The problem:
Below are the records; collect from them each line containing the string "const".
--- Records ---
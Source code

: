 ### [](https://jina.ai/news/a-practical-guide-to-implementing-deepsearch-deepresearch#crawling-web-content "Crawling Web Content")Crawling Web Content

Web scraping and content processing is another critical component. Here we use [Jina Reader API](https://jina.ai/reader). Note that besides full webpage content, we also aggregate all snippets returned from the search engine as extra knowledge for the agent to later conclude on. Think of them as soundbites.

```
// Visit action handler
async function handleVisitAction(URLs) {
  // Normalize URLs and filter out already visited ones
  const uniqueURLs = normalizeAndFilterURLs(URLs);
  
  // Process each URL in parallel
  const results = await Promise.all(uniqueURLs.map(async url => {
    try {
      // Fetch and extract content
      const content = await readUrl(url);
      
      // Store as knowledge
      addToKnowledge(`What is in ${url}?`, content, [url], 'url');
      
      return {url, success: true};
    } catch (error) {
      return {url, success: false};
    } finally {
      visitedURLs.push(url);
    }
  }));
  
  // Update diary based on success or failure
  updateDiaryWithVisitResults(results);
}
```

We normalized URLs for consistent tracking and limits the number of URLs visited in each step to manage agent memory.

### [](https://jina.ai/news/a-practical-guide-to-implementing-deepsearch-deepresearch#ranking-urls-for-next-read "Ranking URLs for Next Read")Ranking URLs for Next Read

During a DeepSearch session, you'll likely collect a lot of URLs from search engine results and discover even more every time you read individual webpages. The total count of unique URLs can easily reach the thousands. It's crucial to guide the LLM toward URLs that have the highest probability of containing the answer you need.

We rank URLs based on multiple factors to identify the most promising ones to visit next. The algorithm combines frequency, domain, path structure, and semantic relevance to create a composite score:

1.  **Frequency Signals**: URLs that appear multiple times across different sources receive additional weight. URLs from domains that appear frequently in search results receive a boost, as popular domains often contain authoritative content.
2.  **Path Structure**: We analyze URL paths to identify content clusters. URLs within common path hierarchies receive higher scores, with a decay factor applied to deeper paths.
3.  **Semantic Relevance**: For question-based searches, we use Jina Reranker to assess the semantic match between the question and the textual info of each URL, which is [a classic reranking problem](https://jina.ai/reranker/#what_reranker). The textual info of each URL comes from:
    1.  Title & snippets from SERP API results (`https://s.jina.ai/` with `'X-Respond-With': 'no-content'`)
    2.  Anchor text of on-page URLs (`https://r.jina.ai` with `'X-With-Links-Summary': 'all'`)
---
Solution for this problem:
  const uniqueURLs = normalizeAndFilterURLs(URLs);
  const results = await Promise.all(uniqueURLs.map(async url => {
      const content = await readUrl(url);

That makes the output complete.